Restricted Internal Access

We apply a strict role-based model to all requests and features of the MOSTLY AI synthetic data platform. That means our employees can only access the information and functionality their role allows them to. For example, an employee from the support team can access billing information but cannot access any uploaded datasets.

In our internal administration data, we only display aggregated statistics and company level data (such as invoicing information), not the content of uploaded datasets. We do not look into any uploaded data unless we have been granted permission to do so to fix a bug. That said, most bugs can be fixed by analyzing server logs and reproducing the problem with dummy data.

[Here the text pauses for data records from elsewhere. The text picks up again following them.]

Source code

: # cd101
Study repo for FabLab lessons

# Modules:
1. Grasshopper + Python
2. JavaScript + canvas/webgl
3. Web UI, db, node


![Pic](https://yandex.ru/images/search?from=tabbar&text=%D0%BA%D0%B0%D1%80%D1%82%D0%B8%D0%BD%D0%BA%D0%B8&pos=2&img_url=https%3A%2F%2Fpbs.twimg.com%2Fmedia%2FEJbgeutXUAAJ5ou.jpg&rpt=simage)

Data Processing Agreement (DPA)

Once you start using the Community Version of the MOSTLY AI synthetic data platform, you will sign a data processing agreement with us. It lays out how we may handle your data, explains the security measures deployed, states your rights and is needed to be fully compliant with the GDPR.

Internal security policies

We have implemented internal security policies that are closely aligned with the industry standard ISO 27001 and every employee undergoes regular security training. Our internal measures include:

  • Two factor authentications for key services (e.g. email system, central code repository)
  • Encrypted hard drives of our devices
  • Password requirements

Our development process follows industry best practices as well. Each deployment of new code has to be approved by two people (code review process). We have implemented automated tests on various levels.

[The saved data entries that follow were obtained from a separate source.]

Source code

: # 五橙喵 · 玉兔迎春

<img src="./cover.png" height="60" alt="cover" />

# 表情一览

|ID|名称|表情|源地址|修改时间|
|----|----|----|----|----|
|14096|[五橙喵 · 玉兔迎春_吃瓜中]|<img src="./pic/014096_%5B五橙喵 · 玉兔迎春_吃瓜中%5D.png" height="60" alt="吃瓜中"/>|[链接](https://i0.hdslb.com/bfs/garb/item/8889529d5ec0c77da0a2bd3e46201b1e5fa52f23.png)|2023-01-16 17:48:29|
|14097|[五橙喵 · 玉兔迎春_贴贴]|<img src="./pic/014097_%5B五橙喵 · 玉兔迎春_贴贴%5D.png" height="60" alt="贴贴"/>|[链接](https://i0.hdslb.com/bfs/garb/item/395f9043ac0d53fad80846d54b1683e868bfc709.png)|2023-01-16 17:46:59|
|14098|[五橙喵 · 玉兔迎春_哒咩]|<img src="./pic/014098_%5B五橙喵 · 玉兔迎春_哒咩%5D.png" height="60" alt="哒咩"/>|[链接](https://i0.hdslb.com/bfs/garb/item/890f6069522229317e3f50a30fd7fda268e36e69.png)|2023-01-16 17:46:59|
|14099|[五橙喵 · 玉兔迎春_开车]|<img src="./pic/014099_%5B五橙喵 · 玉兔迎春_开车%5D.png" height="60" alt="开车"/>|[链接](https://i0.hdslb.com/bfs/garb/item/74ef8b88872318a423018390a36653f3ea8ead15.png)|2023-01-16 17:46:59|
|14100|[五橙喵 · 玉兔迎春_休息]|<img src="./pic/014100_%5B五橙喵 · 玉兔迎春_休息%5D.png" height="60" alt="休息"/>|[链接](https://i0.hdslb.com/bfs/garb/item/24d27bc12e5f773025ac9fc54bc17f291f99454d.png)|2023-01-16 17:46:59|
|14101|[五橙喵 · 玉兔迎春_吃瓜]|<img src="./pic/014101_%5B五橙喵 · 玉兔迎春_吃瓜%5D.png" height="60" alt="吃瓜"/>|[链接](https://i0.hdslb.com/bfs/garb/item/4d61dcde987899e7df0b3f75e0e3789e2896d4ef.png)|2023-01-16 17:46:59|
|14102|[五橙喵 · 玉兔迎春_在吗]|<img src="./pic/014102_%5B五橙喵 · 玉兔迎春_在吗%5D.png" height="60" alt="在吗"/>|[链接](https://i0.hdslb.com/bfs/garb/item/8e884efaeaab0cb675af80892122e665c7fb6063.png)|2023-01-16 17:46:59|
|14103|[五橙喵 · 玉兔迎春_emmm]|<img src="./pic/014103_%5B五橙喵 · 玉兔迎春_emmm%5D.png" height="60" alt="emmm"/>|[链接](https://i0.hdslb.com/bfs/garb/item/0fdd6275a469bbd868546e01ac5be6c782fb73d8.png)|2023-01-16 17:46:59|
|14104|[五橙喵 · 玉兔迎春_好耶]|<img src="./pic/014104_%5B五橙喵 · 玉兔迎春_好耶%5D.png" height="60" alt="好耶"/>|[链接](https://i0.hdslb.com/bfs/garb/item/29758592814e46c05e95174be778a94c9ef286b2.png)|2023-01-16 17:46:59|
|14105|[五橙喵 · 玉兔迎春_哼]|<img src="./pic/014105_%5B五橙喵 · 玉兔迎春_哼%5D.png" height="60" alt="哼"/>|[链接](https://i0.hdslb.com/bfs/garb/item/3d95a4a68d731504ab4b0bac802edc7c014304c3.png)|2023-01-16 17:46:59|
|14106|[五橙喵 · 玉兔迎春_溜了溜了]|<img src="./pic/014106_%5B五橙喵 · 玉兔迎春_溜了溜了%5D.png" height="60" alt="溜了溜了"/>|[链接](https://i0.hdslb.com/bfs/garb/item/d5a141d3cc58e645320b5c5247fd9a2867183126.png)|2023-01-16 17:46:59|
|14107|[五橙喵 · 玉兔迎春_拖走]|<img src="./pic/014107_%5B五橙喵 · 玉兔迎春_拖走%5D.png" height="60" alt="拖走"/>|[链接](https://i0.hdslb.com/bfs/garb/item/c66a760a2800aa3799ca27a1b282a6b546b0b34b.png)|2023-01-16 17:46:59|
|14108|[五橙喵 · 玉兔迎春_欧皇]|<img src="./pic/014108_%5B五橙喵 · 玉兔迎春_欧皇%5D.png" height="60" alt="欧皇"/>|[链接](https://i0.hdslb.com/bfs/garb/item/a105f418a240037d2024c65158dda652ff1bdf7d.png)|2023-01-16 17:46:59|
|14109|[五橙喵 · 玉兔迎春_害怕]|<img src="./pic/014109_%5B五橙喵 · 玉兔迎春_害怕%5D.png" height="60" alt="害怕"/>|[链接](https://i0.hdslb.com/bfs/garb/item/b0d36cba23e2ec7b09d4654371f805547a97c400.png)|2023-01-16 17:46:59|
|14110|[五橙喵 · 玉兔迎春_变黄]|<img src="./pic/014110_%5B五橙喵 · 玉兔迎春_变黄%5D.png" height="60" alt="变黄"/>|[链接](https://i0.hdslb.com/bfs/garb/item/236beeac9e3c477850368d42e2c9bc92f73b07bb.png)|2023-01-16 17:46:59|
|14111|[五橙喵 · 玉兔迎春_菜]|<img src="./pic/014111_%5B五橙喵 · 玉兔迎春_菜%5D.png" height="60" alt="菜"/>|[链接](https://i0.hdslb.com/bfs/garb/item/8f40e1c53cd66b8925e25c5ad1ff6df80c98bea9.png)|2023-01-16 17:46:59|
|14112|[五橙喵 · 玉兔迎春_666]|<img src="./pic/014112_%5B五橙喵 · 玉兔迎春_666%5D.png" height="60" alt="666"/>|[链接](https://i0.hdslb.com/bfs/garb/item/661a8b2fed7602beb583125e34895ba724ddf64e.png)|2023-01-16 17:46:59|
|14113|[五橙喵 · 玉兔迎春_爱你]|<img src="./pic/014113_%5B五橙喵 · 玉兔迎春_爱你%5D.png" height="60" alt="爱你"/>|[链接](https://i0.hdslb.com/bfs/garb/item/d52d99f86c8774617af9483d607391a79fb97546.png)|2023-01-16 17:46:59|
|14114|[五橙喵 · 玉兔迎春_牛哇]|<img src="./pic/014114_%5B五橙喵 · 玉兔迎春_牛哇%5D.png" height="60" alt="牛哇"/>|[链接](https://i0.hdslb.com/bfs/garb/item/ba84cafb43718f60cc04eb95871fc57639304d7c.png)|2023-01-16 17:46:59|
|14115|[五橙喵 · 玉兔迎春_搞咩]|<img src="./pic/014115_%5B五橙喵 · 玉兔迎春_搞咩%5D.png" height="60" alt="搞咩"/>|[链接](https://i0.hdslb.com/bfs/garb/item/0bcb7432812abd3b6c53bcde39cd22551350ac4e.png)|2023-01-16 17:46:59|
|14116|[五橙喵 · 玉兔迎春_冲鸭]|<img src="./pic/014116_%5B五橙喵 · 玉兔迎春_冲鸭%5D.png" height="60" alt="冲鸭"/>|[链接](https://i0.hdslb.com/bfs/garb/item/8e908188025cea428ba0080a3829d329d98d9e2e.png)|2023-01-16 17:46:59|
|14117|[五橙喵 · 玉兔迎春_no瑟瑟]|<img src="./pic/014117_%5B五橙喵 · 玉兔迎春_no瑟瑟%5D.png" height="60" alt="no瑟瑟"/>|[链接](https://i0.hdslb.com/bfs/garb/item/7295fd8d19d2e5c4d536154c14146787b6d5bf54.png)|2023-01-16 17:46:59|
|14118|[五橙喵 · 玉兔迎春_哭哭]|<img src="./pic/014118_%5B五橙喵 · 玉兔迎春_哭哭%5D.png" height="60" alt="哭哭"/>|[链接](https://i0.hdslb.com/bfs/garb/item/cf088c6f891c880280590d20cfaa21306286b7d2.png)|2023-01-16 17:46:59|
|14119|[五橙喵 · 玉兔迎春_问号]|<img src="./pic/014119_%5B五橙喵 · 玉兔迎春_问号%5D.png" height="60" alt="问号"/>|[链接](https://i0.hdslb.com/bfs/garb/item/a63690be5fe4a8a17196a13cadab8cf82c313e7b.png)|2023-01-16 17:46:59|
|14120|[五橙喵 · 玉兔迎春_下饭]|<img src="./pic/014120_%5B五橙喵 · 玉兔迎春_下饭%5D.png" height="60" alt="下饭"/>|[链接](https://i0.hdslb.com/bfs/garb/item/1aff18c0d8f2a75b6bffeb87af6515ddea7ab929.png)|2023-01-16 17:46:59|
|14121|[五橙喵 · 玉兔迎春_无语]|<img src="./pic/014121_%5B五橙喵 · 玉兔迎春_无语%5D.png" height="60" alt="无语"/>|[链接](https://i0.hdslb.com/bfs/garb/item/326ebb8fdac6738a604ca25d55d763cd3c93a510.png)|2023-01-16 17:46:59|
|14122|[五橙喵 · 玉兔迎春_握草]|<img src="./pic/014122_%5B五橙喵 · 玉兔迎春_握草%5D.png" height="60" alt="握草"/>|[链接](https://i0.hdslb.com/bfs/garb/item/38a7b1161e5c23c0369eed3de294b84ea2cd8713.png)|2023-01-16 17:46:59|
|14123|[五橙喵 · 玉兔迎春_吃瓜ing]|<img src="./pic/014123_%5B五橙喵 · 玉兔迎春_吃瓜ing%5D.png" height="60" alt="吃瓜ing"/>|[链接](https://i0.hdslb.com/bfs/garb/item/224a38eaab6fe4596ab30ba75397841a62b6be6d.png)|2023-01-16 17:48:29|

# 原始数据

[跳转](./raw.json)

Availability and disaster recovery

Data stored in buckets and databases are distributed and replicated across various servers. In the event that one bucket or database fails, it is recovered from a different server, usually without the end user actually noticing.

Databases are backed up on a daily basis and can be restored should the software or server ever fail in a significant way. Back-ups are stored in different European data centers for additional security.

It is not possible for us to restore individual customer information – if you delete something within your account, it is permanently deleted and we are not able to restore it again.


The performance of our application and databases is monitored 24/7 via in-built monitoring tools provided by Google and Amazon Web Services. Internal errors or failures of our various integrations are logged and trigger notifications. This usually allows us to identify a problem very quickly and remedy the situation.

Full disclosure policy

As required per GDPR we will provide full disclosure if anything serious ever happens and your data is affected (i.e. a data breach). Transparency is important to us and we will provide you with all the necessary information to correctly assess the situation and the potential impact. So far, no customer data has ever been compromised and we aim to keep it this way.